Aim of the task: In the listing that follows, the lines starting at the one containing "- **Búsqueda limitada**: Solo" and ending at the one containing "- **Sin autocompletado**: Para" are to be returned exactly, both boundary lines included, and no others.

Record excerpts:
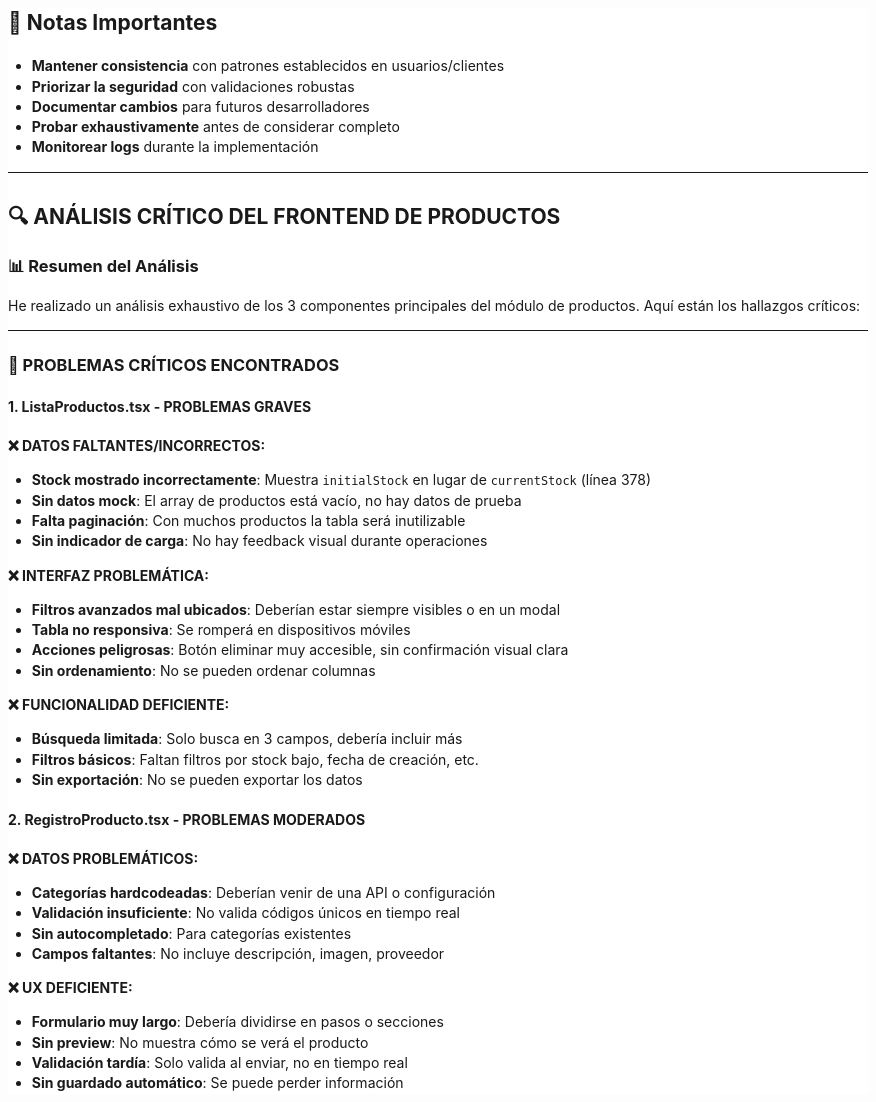 ## 📝 **Notas Importantes**

- **Mantener consistencia** con patrones establecidos en usuarios/clientes
- **Priorizar la seguridad** con validaciones robustas
- **Documentar cambios** para futuros desarrolladores
- **Probar exhaustivamente** antes de considerar completo
- **Monitorear logs** durante la implementación

---

## 🔍 **ANÁLISIS CRÍTICO DEL FRONTEND DE PRODUCTOS**

### **📊 Resumen del Análisis**
He realizado un análisis exhaustivo de los 3 componentes principales del módulo de productos. Aquí están los hallazgos críticos:

---

### **🚨 PROBLEMAS CRÍTICOS ENCONTRADOS**

#### **1. ListaProductos.tsx - PROBLEMAS GRAVES**

**❌ DATOS FALTANTES/INCORRECTOS:**
- **Stock mostrado incorrectamente**: Muestra `initialStock` en lugar de `currentStock` (línea 378)
- **Sin datos mock**: El array de productos está vacío, no hay datos de prueba
- **Falta paginación**: Con muchos productos la tabla será inutilizable
- **Sin indicador de carga**: No hay feedback visual durante operaciones

**❌ INTERFAZ PROBLEMÁTICA:**
- **Filtros avanzados mal ubicados**: Deberían estar siempre visibles o en un modal
- **Tabla no responsiva**: Se romperá en dispositivos móviles
- **Acciones peligrosas**: Botón eliminar muy accesible, sin confirmación visual clara
- **Sin ordenamiento**: No se pueden ordenar columnas

**❌ FUNCIONALIDAD DEFICIENTE:**
- **Búsqueda limitada**: Solo busca en 3 campos, debería incluir más
- **Filtros básicos**: Faltan filtros por stock bajo, fecha de creación, etc.
- **Sin exportación**: No se pueden exportar los datos

#### **2. RegistroProducto.tsx - PROBLEMAS MODERADOS**

**❌ DATOS PROBLEMÁTICOS:**
- **Categorías hardcodeadas**: Deberían venir de una API o configuración
- **Validación insuficiente**: No valida códigos únicos en tiempo real
- **Sin autocompletado**: Para categorías existentes
- **Campos faltantes**: No incluye descripción, imagen, proveedor

**❌ UX DEFICIENTE:**
- **Formulario muy largo**: Debería dividirse en pasos o secciones
- **Sin preview**: No muestra cómo se verá el producto
- **Validación tardía**: Solo valida al enviar, no en tiempo real
- **Sin guardado automático**: Se puede perder información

Final answer:
- **Búsqueda limitada**: Solo busca en 3 campos, debería incluir más
- **Filtros básicos**: Faltan filtros por stock bajo, fecha de creación, etc.
- **Sin exportación**: No se pueden exportar los datos

#### **2. RegistroProducto.tsx - PROBLEMAS MODERADOS**

**❌ DATOS PROBLEMÁTICOS:**
- **Categorías hardcodeadas**: Deberían venir de una API o configuración
- **Validación insuficiente**: No valida códigos únicos en tiempo real
- **Sin autocompletado**: Para categorías existentes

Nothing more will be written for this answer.